青柳いづみこの文章の魅力。それは、例えば老眼になりかけている人が(私もそろそろだけど…)、上等の眼鏡をかけた瞬間、世界が不意にくっきりと立ち上がる、そんな喜び、あるいはまた、一つの物象を映し出していた鏡が、あなたの目の前で、突然に割れたところを想像してみてもよい。鏡のかけら全てに、鋭く多角的に捉えられている像。触れれば指が切れそうな感じだ。それでいてどこか、温もった感じもある。融ければ角を失い、やがて消滅してしまうことを、予め知っている氷の悲しみ、そんなものを、この人の文章は秘めているようだ。

氷といえば元は水。著者は、『水の音楽』という書物を持ち、ピアノは「水に似ている」と書くが、その文章にも、水の動きに似た幻惑がある。極めて主知的で明晰な分析と、それを揺り戻すような豊かな情緒にあふれ、ユーモア、こうした印象を更に推し進めると、本著のタイトル「二重」に象徴される、分裂や矛盾に行き着くことになる。書くことと弾くことという分裂どころではない。詳細を紹介できないのは残念だが、本書を読めば、幼児期から、この人の生活に、あらゆる分裂が仕込まれていることがわかる。

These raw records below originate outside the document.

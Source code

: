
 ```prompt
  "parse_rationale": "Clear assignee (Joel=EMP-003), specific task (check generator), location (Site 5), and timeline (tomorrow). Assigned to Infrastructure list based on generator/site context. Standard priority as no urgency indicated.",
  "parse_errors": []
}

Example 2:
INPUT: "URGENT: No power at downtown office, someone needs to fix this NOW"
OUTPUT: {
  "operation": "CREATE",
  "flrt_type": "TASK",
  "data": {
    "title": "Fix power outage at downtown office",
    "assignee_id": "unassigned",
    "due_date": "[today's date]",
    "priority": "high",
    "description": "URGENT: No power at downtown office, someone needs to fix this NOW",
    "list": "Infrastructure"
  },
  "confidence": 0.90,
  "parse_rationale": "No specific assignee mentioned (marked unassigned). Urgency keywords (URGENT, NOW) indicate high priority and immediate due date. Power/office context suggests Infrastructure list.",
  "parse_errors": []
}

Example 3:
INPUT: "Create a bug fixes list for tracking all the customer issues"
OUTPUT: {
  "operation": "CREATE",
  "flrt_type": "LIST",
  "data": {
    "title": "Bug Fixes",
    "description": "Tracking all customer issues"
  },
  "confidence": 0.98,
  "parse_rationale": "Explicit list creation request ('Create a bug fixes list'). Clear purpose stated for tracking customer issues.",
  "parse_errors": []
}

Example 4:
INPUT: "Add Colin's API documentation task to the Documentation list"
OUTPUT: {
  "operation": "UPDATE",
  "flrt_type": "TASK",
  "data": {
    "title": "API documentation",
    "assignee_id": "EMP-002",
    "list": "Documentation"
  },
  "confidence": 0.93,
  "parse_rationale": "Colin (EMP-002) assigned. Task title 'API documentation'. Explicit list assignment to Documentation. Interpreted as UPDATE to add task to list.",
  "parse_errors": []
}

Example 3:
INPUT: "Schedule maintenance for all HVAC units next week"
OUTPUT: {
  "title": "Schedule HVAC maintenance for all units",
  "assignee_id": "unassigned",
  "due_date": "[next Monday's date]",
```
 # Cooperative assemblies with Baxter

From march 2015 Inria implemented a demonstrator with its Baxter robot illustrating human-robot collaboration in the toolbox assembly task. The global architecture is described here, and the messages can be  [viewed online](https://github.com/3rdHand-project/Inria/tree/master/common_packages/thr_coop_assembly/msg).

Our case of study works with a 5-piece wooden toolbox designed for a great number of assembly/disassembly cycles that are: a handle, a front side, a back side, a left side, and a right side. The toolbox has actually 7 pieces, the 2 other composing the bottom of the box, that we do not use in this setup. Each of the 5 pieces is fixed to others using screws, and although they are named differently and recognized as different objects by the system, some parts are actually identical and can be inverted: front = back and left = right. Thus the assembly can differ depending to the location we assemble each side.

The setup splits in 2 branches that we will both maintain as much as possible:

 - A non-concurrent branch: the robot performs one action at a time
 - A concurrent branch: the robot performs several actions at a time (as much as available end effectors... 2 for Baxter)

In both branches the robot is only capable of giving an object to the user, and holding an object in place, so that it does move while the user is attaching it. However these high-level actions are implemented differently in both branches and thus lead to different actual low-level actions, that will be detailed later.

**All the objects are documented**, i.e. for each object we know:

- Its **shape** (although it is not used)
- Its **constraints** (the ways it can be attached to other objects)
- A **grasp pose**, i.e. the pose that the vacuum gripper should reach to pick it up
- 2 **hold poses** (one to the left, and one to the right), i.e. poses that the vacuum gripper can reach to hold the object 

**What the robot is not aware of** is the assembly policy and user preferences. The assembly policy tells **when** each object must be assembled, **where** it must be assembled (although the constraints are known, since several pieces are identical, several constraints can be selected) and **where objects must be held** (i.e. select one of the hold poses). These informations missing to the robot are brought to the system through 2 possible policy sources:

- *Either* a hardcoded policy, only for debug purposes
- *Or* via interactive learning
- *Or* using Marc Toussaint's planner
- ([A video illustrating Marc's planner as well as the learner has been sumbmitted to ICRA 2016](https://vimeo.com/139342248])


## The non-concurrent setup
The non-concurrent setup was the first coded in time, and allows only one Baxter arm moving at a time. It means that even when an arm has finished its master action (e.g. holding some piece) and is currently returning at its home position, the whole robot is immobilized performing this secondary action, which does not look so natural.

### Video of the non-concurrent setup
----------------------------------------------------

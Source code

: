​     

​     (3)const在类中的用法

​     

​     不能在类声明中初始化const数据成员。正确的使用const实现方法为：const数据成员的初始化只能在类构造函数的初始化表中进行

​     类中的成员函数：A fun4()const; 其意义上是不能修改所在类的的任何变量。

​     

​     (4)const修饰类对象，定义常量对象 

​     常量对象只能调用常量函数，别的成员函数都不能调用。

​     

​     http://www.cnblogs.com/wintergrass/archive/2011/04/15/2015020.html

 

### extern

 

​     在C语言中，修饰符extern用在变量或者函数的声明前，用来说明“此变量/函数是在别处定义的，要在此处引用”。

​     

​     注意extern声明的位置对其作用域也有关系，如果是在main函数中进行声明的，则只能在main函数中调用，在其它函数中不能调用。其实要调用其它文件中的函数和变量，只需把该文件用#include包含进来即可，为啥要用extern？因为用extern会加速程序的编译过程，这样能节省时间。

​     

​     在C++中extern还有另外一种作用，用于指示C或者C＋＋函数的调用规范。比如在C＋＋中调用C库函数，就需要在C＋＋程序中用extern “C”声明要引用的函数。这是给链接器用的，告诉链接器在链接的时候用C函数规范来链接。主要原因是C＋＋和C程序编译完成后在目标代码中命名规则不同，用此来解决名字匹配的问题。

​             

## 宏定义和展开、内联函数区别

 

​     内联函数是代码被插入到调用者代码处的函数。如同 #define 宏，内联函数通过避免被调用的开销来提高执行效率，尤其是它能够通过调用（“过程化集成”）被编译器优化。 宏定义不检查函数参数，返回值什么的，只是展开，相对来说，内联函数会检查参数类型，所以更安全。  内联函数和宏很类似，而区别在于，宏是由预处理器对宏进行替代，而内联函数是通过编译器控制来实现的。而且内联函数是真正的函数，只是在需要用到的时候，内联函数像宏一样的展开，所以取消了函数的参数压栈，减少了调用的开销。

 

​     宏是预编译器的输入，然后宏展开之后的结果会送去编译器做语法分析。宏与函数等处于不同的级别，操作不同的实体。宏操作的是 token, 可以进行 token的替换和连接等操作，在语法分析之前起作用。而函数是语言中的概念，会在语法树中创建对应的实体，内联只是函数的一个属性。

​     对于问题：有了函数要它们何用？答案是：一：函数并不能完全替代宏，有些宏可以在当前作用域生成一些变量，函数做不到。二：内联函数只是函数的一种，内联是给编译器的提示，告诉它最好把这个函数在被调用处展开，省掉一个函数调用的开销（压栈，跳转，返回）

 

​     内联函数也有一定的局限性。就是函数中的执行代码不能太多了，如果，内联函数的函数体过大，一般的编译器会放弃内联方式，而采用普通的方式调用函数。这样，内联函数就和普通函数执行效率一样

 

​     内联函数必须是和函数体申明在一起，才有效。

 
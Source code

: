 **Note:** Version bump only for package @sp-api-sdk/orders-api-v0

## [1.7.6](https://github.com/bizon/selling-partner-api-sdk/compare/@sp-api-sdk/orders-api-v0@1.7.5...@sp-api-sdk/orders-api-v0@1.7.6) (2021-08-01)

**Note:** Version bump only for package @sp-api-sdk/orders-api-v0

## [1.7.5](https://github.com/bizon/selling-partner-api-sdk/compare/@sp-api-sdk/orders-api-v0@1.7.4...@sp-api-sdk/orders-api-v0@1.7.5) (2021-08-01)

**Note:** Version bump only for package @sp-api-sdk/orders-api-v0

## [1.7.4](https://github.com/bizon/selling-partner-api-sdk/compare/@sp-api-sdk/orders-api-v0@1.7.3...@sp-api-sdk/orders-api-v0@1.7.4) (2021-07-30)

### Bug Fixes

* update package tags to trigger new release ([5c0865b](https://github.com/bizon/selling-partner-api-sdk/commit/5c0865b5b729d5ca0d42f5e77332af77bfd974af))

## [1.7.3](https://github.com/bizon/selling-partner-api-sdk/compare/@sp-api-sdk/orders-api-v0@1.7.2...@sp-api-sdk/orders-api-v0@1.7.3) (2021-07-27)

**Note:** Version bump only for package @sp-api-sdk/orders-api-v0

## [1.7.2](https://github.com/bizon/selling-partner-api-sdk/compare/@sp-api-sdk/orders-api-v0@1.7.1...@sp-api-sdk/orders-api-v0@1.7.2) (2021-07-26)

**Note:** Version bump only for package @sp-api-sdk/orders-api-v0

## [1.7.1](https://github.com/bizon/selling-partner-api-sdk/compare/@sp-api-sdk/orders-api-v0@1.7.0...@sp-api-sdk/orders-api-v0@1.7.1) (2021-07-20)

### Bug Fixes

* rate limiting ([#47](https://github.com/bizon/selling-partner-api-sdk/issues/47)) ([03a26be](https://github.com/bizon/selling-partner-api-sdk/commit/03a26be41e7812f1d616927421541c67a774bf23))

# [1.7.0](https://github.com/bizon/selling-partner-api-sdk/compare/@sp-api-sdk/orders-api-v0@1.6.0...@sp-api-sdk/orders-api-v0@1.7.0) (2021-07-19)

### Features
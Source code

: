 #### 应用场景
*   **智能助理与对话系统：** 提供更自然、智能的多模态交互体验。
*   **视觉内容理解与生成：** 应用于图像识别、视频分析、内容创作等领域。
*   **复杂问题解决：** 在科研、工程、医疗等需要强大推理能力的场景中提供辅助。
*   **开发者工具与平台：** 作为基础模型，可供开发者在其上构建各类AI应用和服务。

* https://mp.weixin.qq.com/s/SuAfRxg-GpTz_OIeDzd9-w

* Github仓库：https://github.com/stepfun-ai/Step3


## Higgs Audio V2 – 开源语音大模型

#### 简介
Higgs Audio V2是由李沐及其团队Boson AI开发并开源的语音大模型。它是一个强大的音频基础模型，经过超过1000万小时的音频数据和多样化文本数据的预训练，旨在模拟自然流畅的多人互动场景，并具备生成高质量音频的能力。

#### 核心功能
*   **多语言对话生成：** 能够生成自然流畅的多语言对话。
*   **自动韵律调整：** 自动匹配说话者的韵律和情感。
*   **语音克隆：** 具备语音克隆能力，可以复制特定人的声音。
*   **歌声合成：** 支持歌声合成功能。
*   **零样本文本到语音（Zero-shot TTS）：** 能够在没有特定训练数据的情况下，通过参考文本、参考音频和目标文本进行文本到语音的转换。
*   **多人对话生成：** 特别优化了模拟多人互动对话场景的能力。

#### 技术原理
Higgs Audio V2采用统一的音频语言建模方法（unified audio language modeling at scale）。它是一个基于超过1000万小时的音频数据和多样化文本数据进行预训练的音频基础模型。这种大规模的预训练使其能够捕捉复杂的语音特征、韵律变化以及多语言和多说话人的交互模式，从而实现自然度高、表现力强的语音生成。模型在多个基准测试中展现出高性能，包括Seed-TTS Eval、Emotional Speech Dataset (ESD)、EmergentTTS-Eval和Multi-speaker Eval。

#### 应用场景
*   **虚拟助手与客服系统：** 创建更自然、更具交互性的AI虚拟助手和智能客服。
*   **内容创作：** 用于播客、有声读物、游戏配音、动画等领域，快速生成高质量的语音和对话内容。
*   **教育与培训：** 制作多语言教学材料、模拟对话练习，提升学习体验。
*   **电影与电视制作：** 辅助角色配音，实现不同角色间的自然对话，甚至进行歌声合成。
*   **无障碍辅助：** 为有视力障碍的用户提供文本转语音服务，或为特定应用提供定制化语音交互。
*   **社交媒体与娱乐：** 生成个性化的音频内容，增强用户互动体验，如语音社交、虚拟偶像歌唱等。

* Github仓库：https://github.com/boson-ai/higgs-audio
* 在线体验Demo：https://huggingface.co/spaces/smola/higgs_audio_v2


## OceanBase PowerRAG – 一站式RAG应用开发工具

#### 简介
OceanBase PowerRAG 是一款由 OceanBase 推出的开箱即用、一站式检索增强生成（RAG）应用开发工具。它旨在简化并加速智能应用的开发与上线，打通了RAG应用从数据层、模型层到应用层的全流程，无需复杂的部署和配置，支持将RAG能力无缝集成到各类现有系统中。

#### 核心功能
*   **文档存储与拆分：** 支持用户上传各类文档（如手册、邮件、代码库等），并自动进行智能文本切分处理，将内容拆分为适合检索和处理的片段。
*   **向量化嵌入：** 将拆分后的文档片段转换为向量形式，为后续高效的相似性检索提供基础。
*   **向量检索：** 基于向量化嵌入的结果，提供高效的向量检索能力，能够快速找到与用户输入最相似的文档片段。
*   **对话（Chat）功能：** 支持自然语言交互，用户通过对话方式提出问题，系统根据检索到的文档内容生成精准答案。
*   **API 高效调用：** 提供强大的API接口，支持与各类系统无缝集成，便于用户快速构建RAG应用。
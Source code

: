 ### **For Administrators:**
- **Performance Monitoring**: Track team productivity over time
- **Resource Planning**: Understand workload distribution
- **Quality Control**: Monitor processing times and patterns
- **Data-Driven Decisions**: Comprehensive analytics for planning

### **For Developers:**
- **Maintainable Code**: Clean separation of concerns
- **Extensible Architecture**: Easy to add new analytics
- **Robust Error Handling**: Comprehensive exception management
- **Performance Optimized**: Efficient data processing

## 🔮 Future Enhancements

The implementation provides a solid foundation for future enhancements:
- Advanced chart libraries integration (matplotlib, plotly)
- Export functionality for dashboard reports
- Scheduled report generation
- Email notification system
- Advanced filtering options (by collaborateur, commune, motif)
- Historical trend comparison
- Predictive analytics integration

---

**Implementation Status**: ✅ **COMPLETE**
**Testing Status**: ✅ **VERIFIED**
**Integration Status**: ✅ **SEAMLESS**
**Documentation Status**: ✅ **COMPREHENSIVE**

知的障害者の兄について書かれたコラムには、「どうして、知能指数だけあって感覚指数がないのだろう?」とある。読みながら気がつくと、私は泣いていたが、カワイソーと思って泣いたのではない。別の頁で、彼女は作曲家系ピアニストの演奏の面白さを書き、また別の箇所では、あるノイローゼ気味の少女の弾いたドビュッシーの(雪の上の足跡)の演奏が忘れられないといい、「音楽がその瞬間在るか無いかということについて、楽器演奏上の上手下手はあまり関係ないことが多い」と書く。つまり私は、この著書が、ある出来上がった価値のようなものを壊そうとする、その力のようなものに打たれるのである。こういう人は生き難いかもしれない。しかしこういう人が書く文章が生きていないわけがない。

千年にいちどだけ一羽の小鳥がクチバシをとぐためにおとずれるという巨大な岩、その岩がすりへるとき、永遠のただの一日がおわる。――こんな内容のエピグラフが、本書冒頭で紹介されている。著者は、「…ドビュッシーの曲というのは、このエピグラフに書かれているような「永遠」のある任意の断片なのではないか…」と書いている。例えば、こういう指摘は、著者がピアニストだから、書けたわけではない。それ以前の、才質や感受性に発するものだ。しかし同時に、ピアニストでなければ、ここまで深い説得力を持たないかもしれない。

「分裂」は、この人にとって本質的なものであり、そして分裂こそが、青柳さん本人を、統合しているに違いない。